■ Assignment:
Go over the records and copy every line with the string "bottom".

Saved entries
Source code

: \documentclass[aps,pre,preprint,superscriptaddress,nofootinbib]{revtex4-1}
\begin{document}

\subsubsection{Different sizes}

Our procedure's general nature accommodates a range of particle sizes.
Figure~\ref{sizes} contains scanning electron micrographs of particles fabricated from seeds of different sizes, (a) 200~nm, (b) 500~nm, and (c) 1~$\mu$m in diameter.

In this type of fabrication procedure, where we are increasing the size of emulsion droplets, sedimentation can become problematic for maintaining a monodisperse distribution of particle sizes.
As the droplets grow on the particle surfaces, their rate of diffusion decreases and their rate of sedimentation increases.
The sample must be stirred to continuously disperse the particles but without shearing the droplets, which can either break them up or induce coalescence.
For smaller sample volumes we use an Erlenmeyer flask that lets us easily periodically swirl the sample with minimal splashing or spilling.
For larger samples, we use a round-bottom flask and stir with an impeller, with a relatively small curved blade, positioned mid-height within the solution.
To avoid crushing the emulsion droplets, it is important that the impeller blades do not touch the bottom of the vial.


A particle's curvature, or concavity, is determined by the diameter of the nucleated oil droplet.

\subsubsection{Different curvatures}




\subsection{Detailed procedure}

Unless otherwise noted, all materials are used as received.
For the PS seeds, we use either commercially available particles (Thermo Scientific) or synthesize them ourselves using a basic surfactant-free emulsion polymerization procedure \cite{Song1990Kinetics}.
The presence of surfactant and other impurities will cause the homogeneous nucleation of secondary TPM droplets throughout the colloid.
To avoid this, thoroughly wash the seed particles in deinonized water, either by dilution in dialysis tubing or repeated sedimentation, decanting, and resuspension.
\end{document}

■ Response area:
For larger samples, we use a round-bottom flask and stir with an impeller, with a relatively small curved blade, positioned mid-height within the solution.
To avoid crushing the emulsion droplets, it is important that the impeller blades do not touch the bottom of the vial.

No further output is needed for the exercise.